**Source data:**
------------------------------------------------

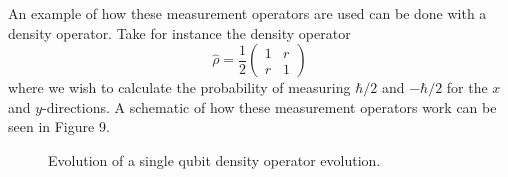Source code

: \documentclass[twocolumn]{article}
\begin{document}
An example of how these measurement operators are used can be done with a density operator. Take for instance the density operator
\begin{equation} \label{Eq: DOME}
\hat{\rho}=\frac{1}{2}
\begin{pmatrix}
1 & r \\
r & 1
\end{pmatrix}
\end{equation}
where we wish to calculate the probability of measuring $\hbar/2$ and $-\hbar/2$ for the $x$ and $y$-directions. A schematic of how these measurement operators work can be seen in Figure 9.
\begin{figure}[ht]
    \centering
    \caption{\footnotesize{Evolution of a single qubit density operator evolution.}}
    \label{Fig: SQDO}
\end{figure}
\end{document}
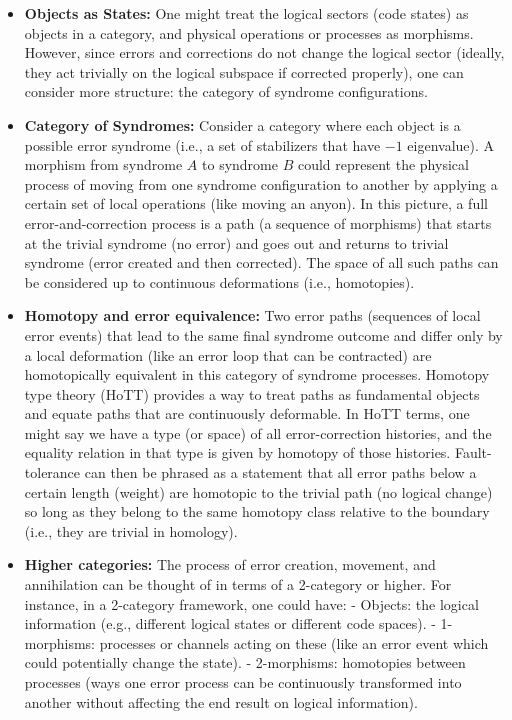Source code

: \documentclass[11pt]{article}
\begin{document}
\begin{itemize}
    \item \textbf{Objects as States:} One might treat the logical sectors (code states) as objects in a category, and physical operations or processes as morphisms. However, since errors and corrections do not change the logical sector (ideally, they act trivially on the logical subspace if corrected properly), one can consider more structure: the category of syndrome configurations.
    \item \textbf{Category of Syndromes:} Consider a category where each object is a possible error syndrome (i.e., a set of stabilizers that have $-1$ eigenvalue). A morphism from syndrome $A$ to syndrome $B$ could represent the physical process of moving from one syndrome configuration to another by applying a certain set of local operations (like moving an anyon). In this picture, a full error-and-correction process is a path (a sequence of morphisms) that starts at the trivial syndrome (no error) and goes out and returns to trivial syndrome (error created and then corrected). The space of all such paths can be considered up to continuous deformations (i.e., homotopies).
    \item \textbf{Homotopy and error equivalence:} Two error paths (sequences of local error events) that lead to the same final syndrome outcome and differ only by a local deformation (like an error loop that can be contracted) are homotopically equivalent in this category of syndrome processes. Homotopy type theory (HoTT) provides a way to treat paths as fundamental objects and equate paths that are continuously deformable. In HoTT terms, one might say we have a type (or space) of all error-correction histories, and the equality relation in that type is given by homotopy of those histories. Fault-tolerance can then be phrased as a statement that all error paths below a certain length (weight) are homotopic to the trivial path (no logical change) so long as they belong to the same homotopy class relative to the boundary (i.e., they are trivial in homology).
    \item \textbf{Higher categories:} The process of error creation, movement, and annihilation can be thought of in terms of a 2-category or higher. For instance, in a 2-category framework, one could have:
        - Objects: the logical information (e.g., different logical states or different code spaces).
        - 1-morphisms: processes or channels acting on these (like an error event which could potentially change the state).
        - 2-morphisms: homotopies between processes (ways one error process can be continuously transformed into another without affecting the end result on logical information).
        

\end{itemize}
\end{document}
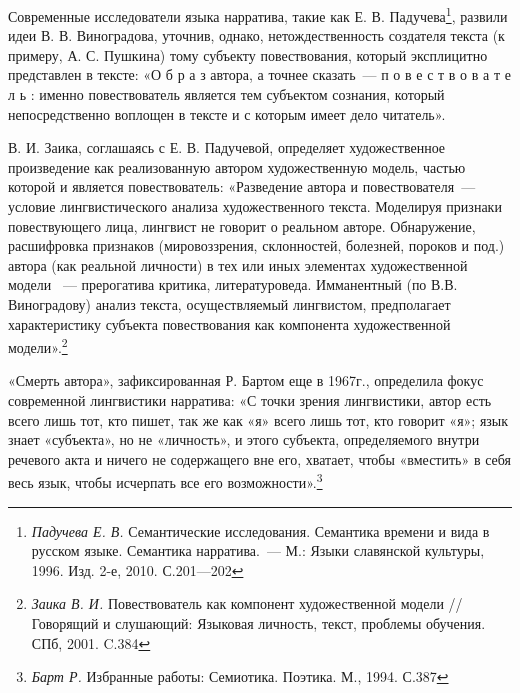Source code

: \documentclass{kursa4}
\begin{document}
      Современные исследователи языка нарратива, такие как Е. В. Падучева\footnote{\textit{{Падучева Е. В. }}{Семантические исследования. Семантика времени и вида в русском языке. Семантика нарратива.~--- М.: Языки славянской культуры, 1996. Изд. 2-е, 2010. С.201—202}}, развили идеи В. В. Виноградова, уточнив, однако, нетождественность создателя текста (к примеру, А. С. Пушкина) тому субъекту повествования, который эксплицитно представлен в тексте:\newline
      «О б р а з автора, а точнее сказать~--- п о в е с т в о в а т е л ь : именно повествователь является тем субъектом сознания, который непосредственно воплощен в тексте и с которым имеет дело читатель». 

      В. И. Заика, соглашаясь с Е. В. Падучевой, определяет художественное произведение как реализованную автором художественную модель, частью которой и является повествователь: «Разведение автора и повествователя~--- условие лингвистического анализа художественного текста. Моделируя признаки повествующего лица, лингвист не говорит о реальном авторе. Обнаружение, расшифровка признаков (мировоззрения, склонностей, болезней, пороков и под.) автора (как реальной личности) в тех или иных элементах художественной модели ~--- прерогатива критика, литературоведа. Имманентный (по В.В. Виноградову) анализ текста, осуществляемый лингвистом, предполагает характеристику субъекта повествования как компонента художественной модели».\footnote{\textit{{Заика В. И. }}{Повествователь как компонент художественной модели //Говорящий и слушающий: Языковая личность, текст, проблемы обучения. СПб, 2001. C.384}}

      «Смерть автора», зафиксированная Р. Бартом еще в 1967г., определила фокус современной лингвистики нарратива:\newline
      «С точки зрения лингвистики, автор есть всего лишь тот, кто пишет, так же как «я» всего лишь тот, кто говорит «я»; язык знает «субъекта», но не «личность», и этого субъекта, определяемого внутри речевого акта и ничего не содержащего вне его, хватает, чтобы «вместить» в себя весь язык, чтобы исчерпать все его возможности».\footnote{\textit{{Барт Р.}}{ Избранные работы: Семиотика. Поэтика. М., 1994. С.387}}
\end{document}

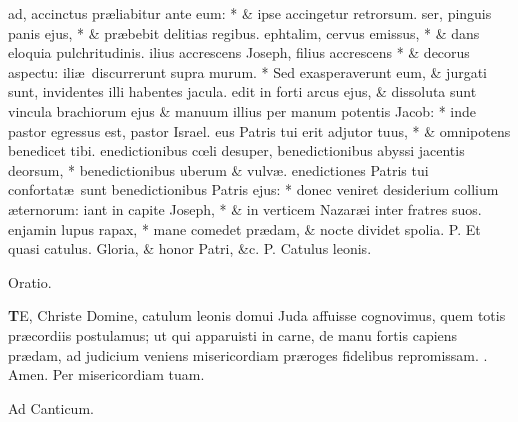 \documentclass[letter,11pt]{book}
\makeatletter
\DeclareRobustCommand{\Rbar}{\vers@resp{0pt}{R}}
\newcommand{\vers@resp@sym}{\raisebox{0.2ex}{\rotatebox[origin=c]{-20}{$\m@th\rceil$}}}
\newcommand{\vers@resp}[2]{%
  {\ooalign{\hidewidth\kern#1\vers@resp@sym\hidewidth\cr#2\cr}}%
}%
\def\P{\color{Red} P. \color{black}}
\def\R{\color{Red} \Rbar . \color{black}}
\makeatother
\begin{document}
\begin{multicols*}{2}
ad, accinctus pr\ae liabitur ante eum: * \& ipse accingetur retrorsum.
ser, pinguis panis ejus, * \& pr\ae bebit delitias regibus.
ephtalim, cervus emissus, * \& dans eloquia pulchritudinis.
ilius accrescens Joseph, filius accrescens * \& decorus aspectu:
ili\ae \ discurrerunt supra murum. * Sed exasperaverunt eum, \& jurgati sunt, invidentes illi habentes jacula.
edit in forti arcus ejus, \& dissoluta sunt vincula brachiorum ejus \& manuum illius per manum potentis Jacob: * inde pastor egressus est, pastor Israel.
eus Patris tui erit adjutor tuus, * \& omnipotens benedicet tibi.
enedictionibus c\oe li desuper, benedictionibus abyssi jacentis deorsum, * benedictionibus uberum \& vulv\ae .
enedictiones Patris tui confortat\ae \ sunt benedictionibus Patris ejus: * donec veniret desiderium collium \ae ternorum:
iant in capite Joseph, * \& in verticem Nazar\ae i inter fratres suos.
enjamin lupus rapax, * mane comedet pr\ae dam, \& nocte dividet spolia.
\newline \P Et quasi catulus. Gloria, \& honor Patri, \&c. \P Catulus leonis.
\vspace{-.5em} \begin{center} \color{Red} Oratio. \color{black} \end{center} \vspace{-.5em}
\lettrine[lines=2]{\bfseries \color{Red} T}{}E, Christe Domine, catulum leonis domui Juda affuisse cognovimus, quem totis pr\ae cordiis postulamus; ut qui apparuisti in carne, de manu fortis capiens pr\ae dam, ad judicium veniens misericordiam pr\ae roges fidelibus repromissam. \R Amen. Per misericordiam tuam.
\vspace{-.5em} \begin{center} \color{Red} Ad Canticum. \color{black} \end{center} \vspace{-.5em}

\end{multicols*}
\end{document}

------------------------------------------------

**Work instruction:** Look through the entries and return every line where "black" appears.

**Result for this exercise:**
\def\P{\color{Red} P. \color{black}}
\def\R{\color{Red} \Rbar . \color{black}}
\vspace{-.5em} \begin{center} \color{Red} Oratio. \color{black} \end{center} \vspace{-.5em}
\vspace{-.5em} \begin{center} \color{Red} Ad Canticum. \color{black} \end{center} \vspace{-.5em}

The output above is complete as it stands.